• Problem to solve:
After finding the line that contains "with Class template owner\_less." in the material below, print that line and all subsequent lines exactly, up to and including the last.

• Stored data:

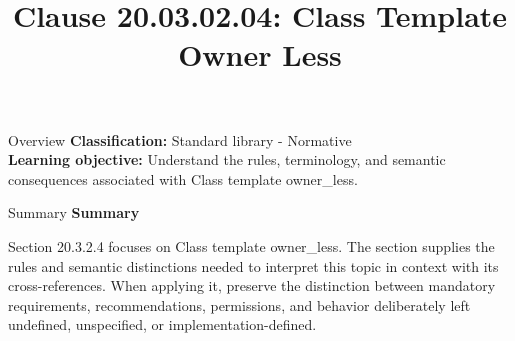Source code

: \documentclass[10pt,letterpaper]{article}
\title{Clause 20.03.02.04: Class Template Owner Less}
\author{}
\date{}
\begin{document}
\maketitle
\begin{CornellOverviewBox}{Overview}
\textbf{Classification:} Standard library - Normative\\[2pt]
\textbf{Learning objective:} Understand the rules, terminology, and semantic consequences associated with Class template owner\_less.
\end{CornellOverviewBox}\begin{CornellSummaryBox}{Summary}
{\sffamily\bfseries\color{Accent} Summary}\par\vspace{3pt}Section 20.3.2.4 focuses on Class template owner\_less. The section supplies the rules and semantic distinctions needed to interpret this topic in context with its cross-references. When applying it, preserve the distinction between mandatory requirements, recommendations, permissions, and behavior deliberately left undefined, unspecified, or implementation-defined.
\end{CornellSummaryBox}
\end{document}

• Answer to the exercise:
\textbf{Learning objective:} Understand the rules, terminology, and semantic consequences associated with Class template owner\_less.
\end{CornellOverviewBox}\begin{CornellSummaryBox}{Summary}
{\sffamily\bfseries\color{Accent} Summary}\par\vspace{3pt}Section 20.3.2.4 focuses on Class template owner\_less. The section supplies the rules and semantic distinctions needed to interpret this topic in context with its cross-references. When applying it, preserve the distinction between mandatory requirements, recommendations, permissions, and behavior deliberately left undefined, unspecified, or implementation-defined.
\end{CornellSummaryBox}
\end{document}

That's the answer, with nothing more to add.